Итак, опытный читатель в значительной степени избавлен от необходимости вглядываться в текст, поскольку откликается целым словом или фразой на несколько черт, которые он отчетливо видит в фовеальной зрительной области. Тем самым ему приходится сосредоточиваться только на тех частях текста – дальше на странице, – которые помогают ему строить новые догадки и проверять предыдущие. Его ожидания относительно того, что он увидит дальше на странице, отчасти основаны на синтаксисе и смысле того, что он только что прочитал. Чтобы такой отбор стал возможным и исчезла необходимость читать букву за буквой, требуется определенная избыточность. В условиях избыточности связной речи читатель формулирует и проверяет речевые фрагменты: он достаточно знает о возможностях (и ограничениях) языка и может точно угадывать, насколько далеко ему нужно забежать вперед, чтобы оценить достоверность этих фрагментов и получить информацию для формулирования новых гипотез. Кроме того, с помощью информации, полученной средствами периферийного зрения, он может выбирать места, в которых найдет новый источник стимула[52]. Чем искушеннее читатель, тем шире могут быть фиксации, по которым он воспринимает текст, – главное, чтобы текст предоставлял ему контекстуальную избыточность, а сам он мог сосредоточиться на смысле или содержании, а не на орфографии или форме отдельных букв. Отметим, что читатель с хорошими навыками не просто пробегает глазами тексты и автоматически понимает их смысл. У него должно быть намерение прочитать написанное, он должен «фокусировать внимание» на его смысле, выдвигая гипотезы о следующей цепочке символов и проверяя свои ожидания в соответствующих местах текста дальше. Он должен воссоздавать текст, которого еще не видел в глаза, полагаясь лишь на прочитанные фрагменты. Любое содержание его взглядов, которое не было предвосхищено таким образом и не было закодировано и сохранено как часть соответствующей речевой структуры, такое содержание скоро превысит объем его памяти, способной хранить несвязанный и спонтанный материал. В таком случае можно ожидать, что ничего не говорящее слово или фраза быстро забудутся, в то же время, если читатель идентифицирует стимул как некое особенно близкое ему слово или фразу, он при необходимости сможет сгенерировать (при условии, что умеет писать) все отдельные буквы в последовательности, независимо от того, сколько задействовано букв.

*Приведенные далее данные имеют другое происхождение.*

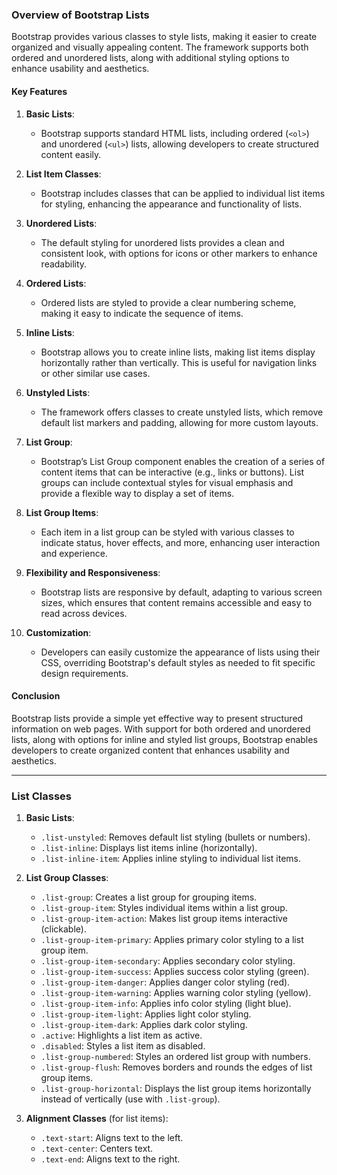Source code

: 
### **Overview of Bootstrap Lists**

Bootstrap provides various classes to style lists, making it easier to create organized and visually appealing content. The framework supports both ordered and unordered lists, along with additional styling options to enhance usability and aesthetics.

#### **Key Features**

1. **Basic Lists**:
   - Bootstrap supports standard HTML lists, including ordered (`<ol>`) and unordered (`<ul>`) lists, allowing developers to create structured content easily.

2. **List Item Classes**:
   - Bootstrap includes classes that can be applied to individual list items for styling, enhancing the appearance and functionality of lists.

3. **Unordered Lists**:
   - The default styling for unordered lists provides a clean and consistent look, with options for icons or other markers to enhance readability.

4. **Ordered Lists**:
   - Ordered lists are styled to provide a clear numbering scheme, making it easy to indicate the sequence of items.

5. **Inline Lists**:
   - Bootstrap allows you to create inline lists, making list items display horizontally rather than vertically. This is useful for navigation links or other similar use cases.

6. **Unstyled Lists**:
   - The framework offers classes to create unstyled lists, which remove default list markers and padding, allowing for more custom layouts.

7. **List Group**:
   - Bootstrap’s List Group component enables the creation of a series of content items that can be interactive (e.g., links or buttons). List groups can include contextual styles for visual emphasis and provide a flexible way to display a set of items.

8. **List Group Items**:
   - Each item in a list group can be styled with various classes to indicate status, hover effects, and more, enhancing user interaction and experience.

9. **Flexibility and Responsiveness**:
   - Bootstrap lists are responsive by default, adapting to various screen sizes, which ensures that content remains accessible and easy to read across devices.

10. **Customization**:
    - Developers can easily customize the appearance of lists using their CSS, overriding Bootstrap's default styles as needed to fit specific design requirements.

#### **Conclusion**

Bootstrap lists provide a simple yet effective way to present structured information on web pages. With support for both ordered and unordered lists, along with options for inline and styled list groups, Bootstrap enables developers to create organized content that enhances usability and aesthetics.


---

### **List Classes**

1. **Basic Lists**:
   - `.list-unstyled`: Removes default list styling (bullets or numbers).
   - `.list-inline`: Displays list items inline (horizontally).
   - `.list-inline-item`: Applies inline styling to individual list items.

2. **List Group Classes**:
   - `.list-group`: Creates a list group for grouping items.
   - `.list-group-item`: Styles individual items within a list group.
   - `.list-group-item-action`: Makes list group items interactive (clickable).
   - `.list-group-item-primary`: Applies primary color styling to a list group item.
   - `.list-group-item-secondary`: Applies secondary color styling.
   - `.list-group-item-success`: Applies success color styling (green).
   - `.list-group-item-danger`: Applies danger color styling (red).
   - `.list-group-item-warning`: Applies warning color styling (yellow).
   - `.list-group-item-info`: Applies info color styling (light blue).
   - `.list-group-item-light`: Applies light color styling.
   - `.list-group-item-dark`: Applies dark color styling.
   - `.active`: Highlights a list item as active.
   - `.disabled`: Styles a list item as disabled.
   - `.list-group-numbered`: Styles an ordered list group with numbers.
   - `.list-group-flush`: Removes borders and rounds the edges of list group items.
   - `.list-group-horizontal`: Displays the list group items horizontally instead of vertically (use with `.list-group`).

3. **Alignment Classes** (for list items):
   - `.text-start`: Aligns text to the left.
   - `.text-center`: Centers text.
   - `.text-end`: Aligns text to the right.

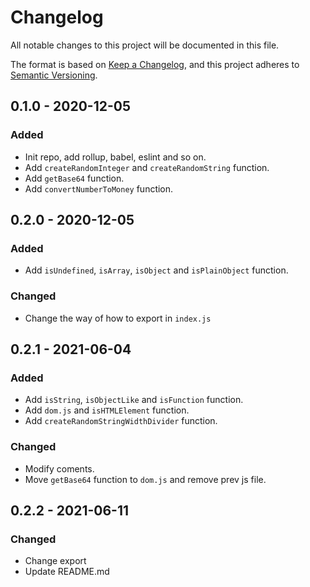 # Changelog

All notable changes to this project will be documented in this file.

The format is based on [Keep a Changelog](https://keepachangelog.com/en/1.0.0/),
and this project adheres to [Semantic Versioning](https://semver.org/spec/v2.0.0.html).

## 0.1.0 - 2020-12-05

### Added

- Init repo, add rollup, babel, eslint and so on.
- Add `createRandomInteger` and `createRandomString` function.
- Add `getBase64` function.
- Add `convertNumberToMoney` function.

## 0.2.0 - 2020-12-05

### Added

- Add `isUndefined`, `isArray`, `isObject` and `isPlainObject` function.

### Changed

- Change the way of how to export in `index.js`

## 0.2.1 - 2021-06-04

### Added

- Add `isString`, `isObjectLike` and `isFunction` function.
- Add `dom.js` and `isHTMLElement` function.
- Add `createRandomStringWidthDivider` function.

### Changed

- Modify coments.
- Move `getBase64` function to `dom.js` and remove prev js file.

## 0.2.2 - 2021-06-11

### Changed

- Change export
- Update README.md
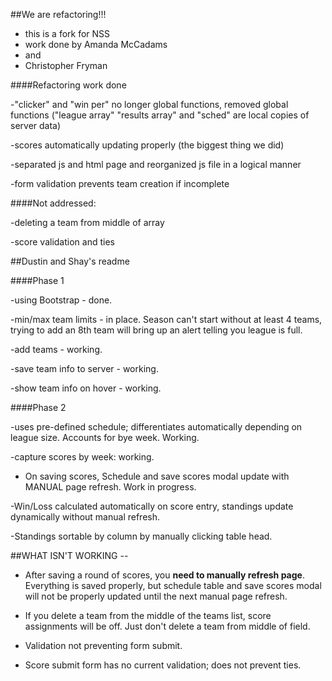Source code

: ##We are refactoring!!!

- this is a fork for NSS
- work done by Amanda McCadams
- and
- Christopher Fryman

####Refactoring work done

-"clicker" and "win per" no longer global functions, removed global functions ("league array" "results array" and "sched" are local copies of server data)

-scores automatically updating properly (the biggest thing we did)

-separated js and html page and reorganized js file in a logical manner

-form validation prevents team creation if incomplete

####Not addressed:

-deleting a team from middle of array

-score validation and ties


##Dustin and Shay's readme

####Phase 1

-using Bootstrap - done.

-min/max team limits - in place. Season can't start without at least 4 teams, trying to add an 8th team will bring up an alert telling you league is full.

-add teams - working.

-save team info to server - working.

-show team info on hover - working.

####Phase 2

-uses pre-defined schedule; differentiates automatically depending on league size. Accounts for bye week. Working.

-capture scores by week: working. 

*	On saving scores, Schedule and save scores modal update with MANUAL page refresh. Work in progress.

-Win/Loss calculated automatically on score entry, standings update dynamically without manual refresh.

-Standings sortable by column by manually clicking table head.

##WHAT ISN'T WORKING --

*	After saving a round of scores, you __need to manually refresh page__. Everything is saved properly, but schedule table and save scores modal will not be properly updated until the next manual page refresh. 

*	If you delete a team from the middle of the teams list, score assignments will be off. Just don't delete a team from middle of field.

*	Validation not preventing form submit. 

*	Score submit form has no current validation; does not prevent ties.
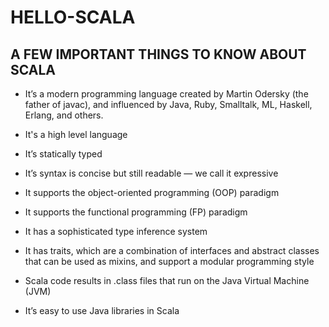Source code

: # HELLO-SCALA

##  A FEW IMPORTANT THINGS TO KNOW ABOUT SCALA
* It’s a modern programming language created by Martin Odersky (the father of javac), and influenced by Java, Ruby, Smalltalk, ML, Haskell, Erlang, and others.

* It's a high level language

* It’s statically typed

* It’s syntax is concise but still readable — we call it expressive

* It supports the object-oriented programming (OOP) paradigm

* It supports the functional programming (FP) paradigm

* It has a sophisticated type inference system

* It has traits, which are a combination of interfaces and abstract classes that can be used as mixins, and support a modular programming style

* Scala code results in .class files that run on the Java Virtual Machine (JVM)

* It’s easy to use Java libraries in Scala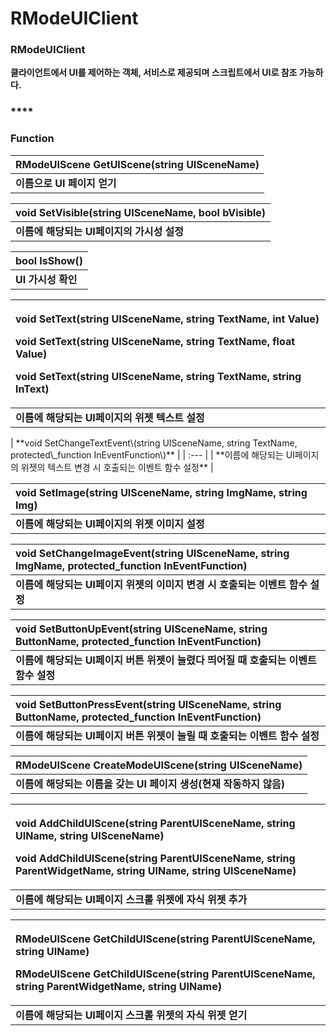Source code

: # RModeUIClient

### **RModeUIClient**

**클라이언트에서 UI를 제어하는 객체, 서비스로 제공되며 스크립트에서 UI로 참조 가능하다.**

### \*\*\*\*

### **Function**

| **RModeUIScene GetUIScene\(string UISceneName\)** |
| :--- |
| **이름으로 UI 페이지 얻기** |

|  **void SetVisible\(string UISceneName, bool bVisible\)** |
| :--- |
|  **이름에 해당되는 UI페이지의 가시성 설정** |

| **bool IsShow\(\)** |
| :--- |
| **UI 가시성 확인** |

<table>
  <thead>
    <tr>
      <th style="text-align:left">
        <p><b>void SetText(string UISceneName, string TextName, int Value)</b>
        </p>
        <p><b>void SetText(string UISceneName, string TextName, float Value)</b>
        </p>
        <p><b>void SetText(string UISceneName, string TextName, string InText)</b>
        </p>
      </th>
    </tr>
  </thead>
  <tbody>
    <tr>
      <td style="text-align:left"><b>&#xC774;&#xB984;&#xC5D0; &#xD574;&#xB2F9;&#xB418;&#xB294; UI&#xD398;&#xC774;&#xC9C0;&#xC758; &#xC704;&#xC82F; &#xD14D;&#xC2A4;&#xD2B8; &#xC124;&#xC815;</b>
      </td>
    </tr>
  </tbody>
</table>| **void SetChangeTextEvent\(string UISceneName, string TextName, protected\_function InEventFunction\)** |
| :--- |
| **이름에 해당되는 UI페이지의 위젯의 텍스트 변경 시 호출되는 이벤트 함수 설정** |

| **void SetImage\(string UISceneName, string ImgName, string Img\)** |
| :--- |
| **이름에 해당되는 UI페이지의 위젯 이미지 설정** |

| **void SetChangeImageEvent\(string UISceneName, string ImgName, protected\_function InEventFunction\)** |
| :--- |
| **이름에 해당되는 UI페이지 위젯의 이미지 변경 시 호출되는 이벤트 함수 설정** |

|  **void SetButtonUpEvent\(string UISceneName, string ButtonName, protected\_function InEventFunction\)** |
| :--- |
| **이름에 해당되는 UI페이지 버튼 위젯이 눌렸다 띄어질 때 호출되는 이벤트 함수 설정** |

| **void SetButtonPressEvent\(string UISceneName, string ButtonName, protected\_function InEventFunction\)** |
| :--- |
| **이름에 해당되는 UI페이지 버튼 위젯이 눌릴 때 호출되는 이벤트 함수 설정** |

| **RModeUIScene CreateModeUIScene\(string UISceneName\)** |
| :--- |
| **이름에 해당되는 이름을 갖는 UI 페이지 생성\(현재 작동하지 않음\)** |

<table>
  <thead>
    <tr>
      <th style="text-align:left">
        <p><b>void AddChildUIScene(string ParentUISceneName, string UIName, string UISceneName)</b>
        </p>
        <p><b>void AddChildUIScene(string ParentUISceneName, string ParentWidgetName, string UIName, string UISceneName)</b>
        </p>
      </th>
    </tr>
  </thead>
  <tbody>
    <tr>
      <td style="text-align:left"><b>&#xC774;&#xB984;&#xC5D0; &#xD574;&#xB2F9;&#xB418;&#xB294; UI&#xD398;&#xC774;&#xC9C0; &#xC2A4;&#xD06C;&#xB864; &#xC704;&#xC82F;&#xC5D0; &#xC790;&#xC2DD; &#xC704;&#xC82F; &#xCD94;&#xAC00;</b>
      </td>
    </tr>
  </tbody>
</table><table>
  <thead>
    <tr>
      <th style="text-align:left">
        <p><b>RModeUIScene GetChildUIScene(string ParentUISceneName, string UIName)</b>
        </p>
        <p><b>RModeUIScene GetChildUIScene(string ParentUISceneName, string ParentWidgetName, string UIName)</b>
        </p>
      </th>
    </tr>
  </thead>
  <tbody>
    <tr>
      <td style="text-align:left"><b>&#xC774;&#xB984;&#xC5D0; &#xD574;&#xB2F9;&#xB418;&#xB294; UI&#xD398;&#xC774;&#xC9C0; &#xC2A4;&#xD06C;&#xB864; &#xC704;&#xC82F;&#xC758; &#xC790;&#xC2DD; &#xC704;&#xC82F; &#xC5BB;&#xAE30;</b>
      </td>
    </tr>
  </tbody>
</table>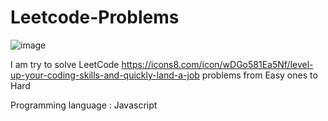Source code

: # Leetcode-Problems
![image](https://github.com/Imad-El-Jabouri/Leetcode-Problems/assets/74730508/7d3e9a2e-0719-4d5f-9751-684b35650c09)


I am try to solve LeetCode https://icons8.com/icon/wDGo581Ea5Nf/level-up-your-coding-skills-and-quickly-land-a-job problems from Easy ones to Hard

Programming language : Javascript
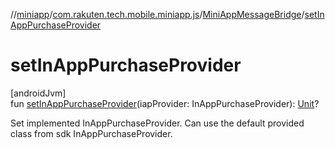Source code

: //[miniapp](../../../index.md)/[com.rakuten.tech.mobile.miniapp.js](../index.md)/[MiniAppMessageBridge](index.md)/[setInAppPurchaseProvider](set-in-app-purchase-provider.md)

# setInAppPurchaseProvider

[androidJvm]\
fun [setInAppPurchaseProvider](set-in-app-purchase-provider.md)(iapProvider: InAppPurchaseProvider): [Unit](https://kotlinlang.org/api/latest/jvm/stdlib/kotlin/-unit/index.html)?

Set implemented InAppPurchaseProvider. Can use the default provided class from sdk InAppPurchaseProvider.
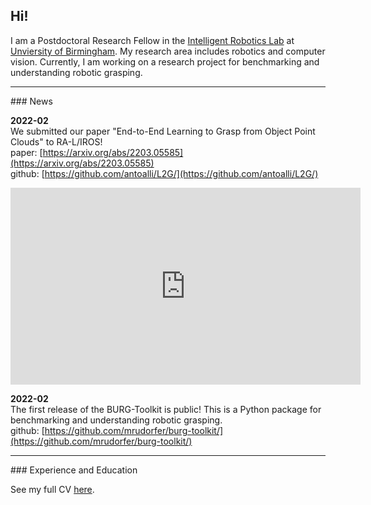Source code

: ## Hi!

I am a Postdoctoral Research Fellow in the [Intelligent Robotics Lab](https://www.birmingham.ac.uk/research/activity/computer-science/artificial-intelligence/intelligent-robotics-lab/index.aspx) at [Unviersity of Birmingham](https://www.birmingham.ac.uk/).
My research area includes robotics and computer vision.
Currently, I am working on a research project for benchmarking and understanding robotic grasping.

<hr/>
### News

**2022-02**<br/>
We submitted our paper "End-to-End Learning to Grasp from Object Point Clouds" to RA-L/IROS!<br/>
paper: [https://arxiv.org/abs/2203.05585](https://arxiv.org/abs/2203.05585)<br/>
github: [https://github.com/antoalli/L2G/](https://github.com/antoalli/L2G/)

<iframe width="560" height="315" src="https://www.youtube.com/embed/lvT0ROQH7Xs" title="YouTube video player" frameborder="0" allow="accelerometer; autoplay; clipboard-write; encrypted-media; gyroscope; picture-in-picture" allowfullscreen></iframe>


**2022-02**<br/>
The first release of the BURG-Toolkit is public! This is a Python package for benchmarking and understanding robotic grasping.<br/>
github: [https://github.com/mrudorfer/burg-toolkit/](https://github.com/mrudorfer/burg-toolkit/)

<hr/>
### Experience and Education

See my full CV [here](/assets/cv.pdf).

Давайте теперь распространим этот анализ активной, целеустремленной, любознательной системы восприятия, которую мы рассмотрели в контексте процесса чтения, на куда более богатую область зрительного восприятия объектов и пространства.

Первое, что надо запомнить: всё множество стимулов, которое посылает глазу изображение (как, собственно, и сам объект), не доступно мозгу одновременно; вообще мы видим всё, что попадает в поле нашего зрения, но четко различаем только то, что попадает в узкое поле фовеального зрения. Например, бросив беглый взгляд на Большую волну[53] на илл. 6, мы, вероятнее всего, не ощутим большой разницы с тем, что увидим на любом из отчетливых фрагментов на илл. 6а. Лишь ряд последовательных взглядов позволит нам ясно рассмотреть другие участки картины. Взгляды эти не хаотично рассеиваются, а, скорее, направляются таким образом, чтобы самые содержательные участки изображения попали на фовею (Buswell, 1935; Brooks, 1961; Pollack and Spencer, 1968). Так, на илл. 6а показаны пять самых частых фиксаций взгляда зрителя, когда он смотрит на это изображение (согласно записям движений глаза, сделанных Басвеллом), и совершенно очевидно, что эта выборка более полно представляет содержание картины, чем пять наименее частых фиксаций на илл. 6b. Соответственно, как и при квалифицированном чтении, направление, куда мы устремляем нашу фовею, разглядывая изображение, определяется догадками, которые порождаются тем, что мы видим периферийным зрением. Кроме того, как и при чтении, соединение последовательных взглядов, которые мы бросаем, рассматривая изображение, зависит от нашей способности нанести каждый вид на «ментальную карту», вписать его в когнитивную структуру, где хранится информация, принесенная каждым мимолетным взглядом, причем в такой форме, которая позволяет нам возвращаться взглядом к любой части, которую мы пожелаем рассмотреть снова. Само по себе упорное разглядывание, само по себе пассивное сохранение последовательных образов недостаточно; оно приведет лишь к взаимоналожению, как на илл. 6с, поскольку разные части изображения последовательно попадают на одну и ту же часть глаза. Каждое движение взгляда есть ожидание, и воспринимаемое нами изображение – это карта, которую мы активным усилием собрали из более мелких кусков.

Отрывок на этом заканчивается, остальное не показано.